Friday 24 June 2011

Infatuation

The air shimmers for a moment, like heat waves in the midday sun. Time slows down. It's as though I am glimpsing an oasis in the desert; a spring flowing with the nectar of all things beautiful and fulfilling in this world. I can hardly believe my eyes. His face, oh, God! I begin to feel my cheeks burning. Sweat is breaking out on my forehead and palms. I am bombarded with a whole host of extremes. In an instant I am hysterical, joyous, sad, fearful, fearless. I am losing control of my senses, my normal boundaries are slipping away. The cold casket that bears my soul is bursting all around me in a flurry of ice splinters. And far off in the distance I can hear strains of a melody I perhaps heard in the days before I was born, a soft humming, like the sound of a slow sunrise.
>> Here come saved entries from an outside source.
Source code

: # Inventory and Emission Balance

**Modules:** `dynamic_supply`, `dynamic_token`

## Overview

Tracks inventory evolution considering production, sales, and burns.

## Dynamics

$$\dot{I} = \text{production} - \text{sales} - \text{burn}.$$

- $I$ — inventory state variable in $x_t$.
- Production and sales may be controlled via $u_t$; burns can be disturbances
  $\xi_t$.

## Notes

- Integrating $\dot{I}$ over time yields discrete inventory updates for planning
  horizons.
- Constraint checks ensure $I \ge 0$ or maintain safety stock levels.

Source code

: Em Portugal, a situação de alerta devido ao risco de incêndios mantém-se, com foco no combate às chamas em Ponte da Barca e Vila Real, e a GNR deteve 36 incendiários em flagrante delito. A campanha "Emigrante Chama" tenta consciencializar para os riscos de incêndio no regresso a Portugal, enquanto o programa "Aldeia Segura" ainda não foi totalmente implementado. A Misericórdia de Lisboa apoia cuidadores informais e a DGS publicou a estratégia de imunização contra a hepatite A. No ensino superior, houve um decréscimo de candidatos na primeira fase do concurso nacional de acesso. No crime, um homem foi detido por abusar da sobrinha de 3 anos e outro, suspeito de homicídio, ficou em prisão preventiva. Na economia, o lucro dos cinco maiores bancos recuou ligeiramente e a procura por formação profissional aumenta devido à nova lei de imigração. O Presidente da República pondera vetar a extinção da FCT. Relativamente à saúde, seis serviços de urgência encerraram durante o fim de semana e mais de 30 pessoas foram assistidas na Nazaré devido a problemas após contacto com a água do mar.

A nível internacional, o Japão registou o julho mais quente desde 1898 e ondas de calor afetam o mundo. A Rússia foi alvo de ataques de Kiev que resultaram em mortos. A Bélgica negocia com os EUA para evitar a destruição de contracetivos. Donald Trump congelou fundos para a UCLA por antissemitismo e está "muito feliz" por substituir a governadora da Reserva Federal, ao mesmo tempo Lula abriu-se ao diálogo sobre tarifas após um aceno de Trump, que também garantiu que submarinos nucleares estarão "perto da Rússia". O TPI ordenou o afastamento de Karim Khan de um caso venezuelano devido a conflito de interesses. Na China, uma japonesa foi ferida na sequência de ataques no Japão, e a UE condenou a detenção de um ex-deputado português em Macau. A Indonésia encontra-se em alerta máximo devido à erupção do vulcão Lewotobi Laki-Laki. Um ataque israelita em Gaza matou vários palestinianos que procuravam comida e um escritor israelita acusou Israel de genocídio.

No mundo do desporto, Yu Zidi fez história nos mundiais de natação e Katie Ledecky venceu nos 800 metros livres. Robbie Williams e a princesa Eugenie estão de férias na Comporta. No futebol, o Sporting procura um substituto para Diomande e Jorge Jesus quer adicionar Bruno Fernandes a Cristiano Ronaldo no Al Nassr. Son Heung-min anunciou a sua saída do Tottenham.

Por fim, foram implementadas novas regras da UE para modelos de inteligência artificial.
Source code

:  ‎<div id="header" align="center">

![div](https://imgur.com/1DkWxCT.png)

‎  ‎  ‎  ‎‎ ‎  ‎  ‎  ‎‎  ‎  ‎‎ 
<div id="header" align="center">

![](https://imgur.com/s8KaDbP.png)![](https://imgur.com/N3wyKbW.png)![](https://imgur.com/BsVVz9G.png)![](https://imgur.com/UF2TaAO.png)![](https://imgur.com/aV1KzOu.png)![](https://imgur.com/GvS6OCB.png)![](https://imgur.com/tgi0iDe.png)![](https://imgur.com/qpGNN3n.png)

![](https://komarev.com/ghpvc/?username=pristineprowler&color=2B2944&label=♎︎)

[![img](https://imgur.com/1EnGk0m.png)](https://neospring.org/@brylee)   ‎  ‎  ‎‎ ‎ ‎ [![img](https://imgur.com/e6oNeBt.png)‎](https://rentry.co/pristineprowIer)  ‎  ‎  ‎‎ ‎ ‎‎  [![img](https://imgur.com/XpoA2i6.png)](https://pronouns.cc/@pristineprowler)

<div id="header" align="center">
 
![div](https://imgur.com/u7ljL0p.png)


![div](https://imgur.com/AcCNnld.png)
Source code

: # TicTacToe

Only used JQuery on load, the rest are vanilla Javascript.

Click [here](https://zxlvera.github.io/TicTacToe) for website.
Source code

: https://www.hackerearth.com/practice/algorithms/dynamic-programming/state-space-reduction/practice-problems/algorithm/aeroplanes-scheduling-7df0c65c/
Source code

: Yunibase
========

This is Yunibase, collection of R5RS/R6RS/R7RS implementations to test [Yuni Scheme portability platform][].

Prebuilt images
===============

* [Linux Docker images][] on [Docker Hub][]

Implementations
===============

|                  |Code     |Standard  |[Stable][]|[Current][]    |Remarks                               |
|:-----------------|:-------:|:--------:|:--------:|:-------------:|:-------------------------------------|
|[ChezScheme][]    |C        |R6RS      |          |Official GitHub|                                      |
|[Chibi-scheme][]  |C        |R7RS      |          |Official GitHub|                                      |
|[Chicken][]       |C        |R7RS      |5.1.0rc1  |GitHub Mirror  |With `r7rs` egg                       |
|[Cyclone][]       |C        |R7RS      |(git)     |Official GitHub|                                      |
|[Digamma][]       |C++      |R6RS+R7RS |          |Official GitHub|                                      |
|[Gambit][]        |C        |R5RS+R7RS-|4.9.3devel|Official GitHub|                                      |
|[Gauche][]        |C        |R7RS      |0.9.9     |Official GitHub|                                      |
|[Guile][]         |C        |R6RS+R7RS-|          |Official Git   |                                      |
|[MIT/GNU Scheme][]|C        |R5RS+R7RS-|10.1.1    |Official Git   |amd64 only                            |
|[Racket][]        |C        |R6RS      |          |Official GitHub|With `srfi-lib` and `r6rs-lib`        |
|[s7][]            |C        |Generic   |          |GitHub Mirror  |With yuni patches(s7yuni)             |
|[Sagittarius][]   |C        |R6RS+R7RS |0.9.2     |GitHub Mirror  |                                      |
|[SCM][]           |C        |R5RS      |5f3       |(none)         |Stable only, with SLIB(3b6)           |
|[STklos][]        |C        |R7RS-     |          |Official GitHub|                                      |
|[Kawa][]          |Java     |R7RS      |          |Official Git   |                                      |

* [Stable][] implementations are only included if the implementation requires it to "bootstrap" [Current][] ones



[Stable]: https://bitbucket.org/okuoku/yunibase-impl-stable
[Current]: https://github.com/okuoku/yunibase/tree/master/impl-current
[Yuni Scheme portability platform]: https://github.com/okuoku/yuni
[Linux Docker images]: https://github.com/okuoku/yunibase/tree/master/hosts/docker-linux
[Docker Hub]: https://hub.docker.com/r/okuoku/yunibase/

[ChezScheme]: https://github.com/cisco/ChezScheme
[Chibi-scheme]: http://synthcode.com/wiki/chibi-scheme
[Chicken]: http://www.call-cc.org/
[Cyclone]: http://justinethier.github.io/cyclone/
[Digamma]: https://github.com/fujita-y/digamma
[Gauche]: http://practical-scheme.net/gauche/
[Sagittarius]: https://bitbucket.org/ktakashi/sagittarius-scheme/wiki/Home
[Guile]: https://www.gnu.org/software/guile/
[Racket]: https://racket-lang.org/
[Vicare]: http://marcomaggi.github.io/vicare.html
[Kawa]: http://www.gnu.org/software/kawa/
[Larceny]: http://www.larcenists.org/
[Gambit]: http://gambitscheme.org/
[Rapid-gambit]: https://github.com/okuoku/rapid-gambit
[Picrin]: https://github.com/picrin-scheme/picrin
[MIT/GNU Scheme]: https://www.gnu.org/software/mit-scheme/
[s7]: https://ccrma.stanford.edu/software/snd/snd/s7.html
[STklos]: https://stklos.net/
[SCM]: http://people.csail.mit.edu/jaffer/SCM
I can't look at you, but nor can I look away. Your mere presence lulls me into a dreamy daze where I feel as though I actually have the courage to do the unthinkable. I see a winged steed approaching, I know its name, I can feel it in my bones: Freedom. I take the creature by the horns and we streak across the heavens in a blaze of lightning, and then return to earth in all the time it takes to touch the hem of an angel's gown and kiss his feet. As I catch my breath, I realise I am no longer myself. I have ceased to be the girl I was only a matter of seconds ago. All because of a glance, and a smile.